Maus-tratos, abandono, violência física e sexual são outros motivos que levam à institucionalização das crianças e adolescentes.
Apesar de o ECA determinar que a medida de abrigo deve ser excepcional e provisória, a pesquisa do IPEA mostra que mais da metade das crianças e adolescentes pesquisados (52,6%) vivia nas instituições há mais de dois anos. Entre elas, 32,9% estavam nos abrigos por um período entre dois e cinco anos. 13,3% estava entre seis e 10 anos e 6,4% estavam abrigados há mais de 10 anos.
Segundo a autora da pesquisa, Enid Rocha, insegurança, agressividade, angústia e autodesvalorização são algumas características constatadas nas crianças abrigadas. Quando prolongado, o abrigamento ainda acarreta perdas para o desenvolvimento psicossocial da criança, principalmente na sua capacidade de construir vínculos positivos com outras pessoas.
– O indivíduo começa a se apegar com facilidade às pessoas que lhe dão atenção, ou pode evitar as relações pessoais por temer ser abandonado novamente – explica a pesquisadora. – As seqüelas serão tanto maiores quanto mais longo for o período de institucionalização.
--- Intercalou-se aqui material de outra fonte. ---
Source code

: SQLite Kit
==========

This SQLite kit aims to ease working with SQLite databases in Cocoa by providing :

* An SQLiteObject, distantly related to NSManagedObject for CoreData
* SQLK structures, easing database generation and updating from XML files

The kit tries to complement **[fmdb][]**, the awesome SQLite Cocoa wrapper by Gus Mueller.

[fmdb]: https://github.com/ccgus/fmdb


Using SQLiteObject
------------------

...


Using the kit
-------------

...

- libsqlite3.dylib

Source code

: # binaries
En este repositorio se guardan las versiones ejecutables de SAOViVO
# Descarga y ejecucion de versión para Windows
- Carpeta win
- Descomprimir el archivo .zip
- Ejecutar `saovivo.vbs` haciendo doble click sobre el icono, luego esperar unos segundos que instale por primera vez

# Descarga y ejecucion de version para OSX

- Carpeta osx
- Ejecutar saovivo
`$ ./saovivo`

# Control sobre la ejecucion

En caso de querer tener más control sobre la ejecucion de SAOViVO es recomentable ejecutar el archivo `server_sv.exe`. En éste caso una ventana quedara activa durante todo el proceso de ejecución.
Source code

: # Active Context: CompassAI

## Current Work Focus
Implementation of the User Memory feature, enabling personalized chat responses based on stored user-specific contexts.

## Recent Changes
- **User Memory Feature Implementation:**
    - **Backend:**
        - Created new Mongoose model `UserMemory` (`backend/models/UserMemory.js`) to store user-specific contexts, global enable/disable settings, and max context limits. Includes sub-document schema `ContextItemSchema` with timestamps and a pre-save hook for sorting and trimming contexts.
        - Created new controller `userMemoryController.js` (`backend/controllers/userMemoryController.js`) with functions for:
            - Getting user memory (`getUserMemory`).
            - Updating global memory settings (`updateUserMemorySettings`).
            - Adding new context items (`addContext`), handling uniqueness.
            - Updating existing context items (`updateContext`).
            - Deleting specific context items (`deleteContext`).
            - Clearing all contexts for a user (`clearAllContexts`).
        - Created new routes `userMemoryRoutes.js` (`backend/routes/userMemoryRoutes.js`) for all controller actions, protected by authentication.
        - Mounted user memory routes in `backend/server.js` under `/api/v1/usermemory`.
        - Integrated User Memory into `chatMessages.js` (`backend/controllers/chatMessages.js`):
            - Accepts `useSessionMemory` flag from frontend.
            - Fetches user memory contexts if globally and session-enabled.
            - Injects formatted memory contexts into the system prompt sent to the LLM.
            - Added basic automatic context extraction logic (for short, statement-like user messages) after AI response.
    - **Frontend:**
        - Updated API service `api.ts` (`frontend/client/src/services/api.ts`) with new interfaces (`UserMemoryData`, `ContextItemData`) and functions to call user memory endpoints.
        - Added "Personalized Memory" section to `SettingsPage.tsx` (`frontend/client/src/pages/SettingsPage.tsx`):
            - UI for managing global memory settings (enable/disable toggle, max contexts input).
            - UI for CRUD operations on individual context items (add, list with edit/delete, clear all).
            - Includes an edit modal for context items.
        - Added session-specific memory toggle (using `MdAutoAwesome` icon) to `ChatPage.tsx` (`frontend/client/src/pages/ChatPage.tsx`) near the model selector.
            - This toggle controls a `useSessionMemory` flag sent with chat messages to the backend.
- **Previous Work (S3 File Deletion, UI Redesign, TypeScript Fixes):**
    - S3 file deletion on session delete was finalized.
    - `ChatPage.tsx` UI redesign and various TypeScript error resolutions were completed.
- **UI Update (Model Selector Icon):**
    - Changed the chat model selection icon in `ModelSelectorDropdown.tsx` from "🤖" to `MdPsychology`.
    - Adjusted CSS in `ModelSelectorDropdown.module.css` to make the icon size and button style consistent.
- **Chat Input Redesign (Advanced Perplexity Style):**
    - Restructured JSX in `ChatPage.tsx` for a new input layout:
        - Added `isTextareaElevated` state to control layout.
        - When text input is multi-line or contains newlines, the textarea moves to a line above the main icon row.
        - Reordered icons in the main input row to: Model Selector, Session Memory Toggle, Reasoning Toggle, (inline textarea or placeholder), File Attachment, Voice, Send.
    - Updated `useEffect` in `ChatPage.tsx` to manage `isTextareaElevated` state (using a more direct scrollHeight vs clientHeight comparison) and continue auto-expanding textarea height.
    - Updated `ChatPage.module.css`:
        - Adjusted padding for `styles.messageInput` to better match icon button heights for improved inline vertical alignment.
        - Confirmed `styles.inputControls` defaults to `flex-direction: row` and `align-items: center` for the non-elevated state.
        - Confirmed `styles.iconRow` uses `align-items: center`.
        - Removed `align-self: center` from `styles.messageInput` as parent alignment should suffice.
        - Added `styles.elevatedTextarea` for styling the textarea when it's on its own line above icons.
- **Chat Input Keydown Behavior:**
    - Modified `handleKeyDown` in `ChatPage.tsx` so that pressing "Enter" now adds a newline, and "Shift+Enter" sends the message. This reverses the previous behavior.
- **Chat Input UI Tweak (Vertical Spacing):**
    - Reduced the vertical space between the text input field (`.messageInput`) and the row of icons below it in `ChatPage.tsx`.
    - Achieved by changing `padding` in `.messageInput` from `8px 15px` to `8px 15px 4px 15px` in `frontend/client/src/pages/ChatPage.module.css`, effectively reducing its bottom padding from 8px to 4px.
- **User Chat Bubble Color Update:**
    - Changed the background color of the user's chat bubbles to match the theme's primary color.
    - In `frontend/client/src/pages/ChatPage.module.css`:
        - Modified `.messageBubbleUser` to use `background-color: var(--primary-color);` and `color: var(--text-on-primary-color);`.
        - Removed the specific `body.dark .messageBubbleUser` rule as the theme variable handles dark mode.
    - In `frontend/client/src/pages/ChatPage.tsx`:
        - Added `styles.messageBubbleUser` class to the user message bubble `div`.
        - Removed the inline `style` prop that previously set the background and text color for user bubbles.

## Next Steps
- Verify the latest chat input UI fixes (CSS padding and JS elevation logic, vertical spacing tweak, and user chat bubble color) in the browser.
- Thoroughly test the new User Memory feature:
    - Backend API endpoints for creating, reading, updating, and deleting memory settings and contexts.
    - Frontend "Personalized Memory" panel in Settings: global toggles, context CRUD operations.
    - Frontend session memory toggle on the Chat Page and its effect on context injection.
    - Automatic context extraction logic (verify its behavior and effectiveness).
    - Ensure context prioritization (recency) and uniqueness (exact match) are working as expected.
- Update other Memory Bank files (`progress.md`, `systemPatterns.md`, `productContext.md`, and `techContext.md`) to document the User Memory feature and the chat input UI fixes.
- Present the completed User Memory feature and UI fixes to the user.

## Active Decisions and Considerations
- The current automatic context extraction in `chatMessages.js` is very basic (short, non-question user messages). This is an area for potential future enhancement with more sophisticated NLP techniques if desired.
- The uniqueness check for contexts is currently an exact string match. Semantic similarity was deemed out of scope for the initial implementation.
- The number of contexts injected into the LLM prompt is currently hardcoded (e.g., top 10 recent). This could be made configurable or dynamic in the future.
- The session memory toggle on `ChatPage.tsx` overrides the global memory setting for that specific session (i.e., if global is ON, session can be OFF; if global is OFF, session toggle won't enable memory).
Todas as conseqüências apresentadas mostram o equívoco da sociedade em acreditar que a criança abrigada está bem porque, ao contrário de muitas outras, não está nas ruas.
Vítimas do preconceito
Além do abandono, elas têm que conviver com o preconceito. O juiz da Vara da Infância e da Juventude de Florianópolis, Francisco Oliveira Neto, ressalta que a sociedade tem dificuldade de diferenciar a criança abrigada do adolescente infrator internado em unidades de ressocialização.
Para Enid, se os dados mostram que no centro dos motivos do abrigamento está a pobreza, o governo federal deveria proceder a imediata inscrição das famílias com crianças abrigadas nos programas assistenciais, entre eles, o Bolsa Família. A sociedade, segundo ela, pode e deve contribuir, mas com ações complementares, uma vez que é dever do Estado "zelar pela integridade física, emocional e cognitiva das crianças e adolescentes afastadas do convívio da família".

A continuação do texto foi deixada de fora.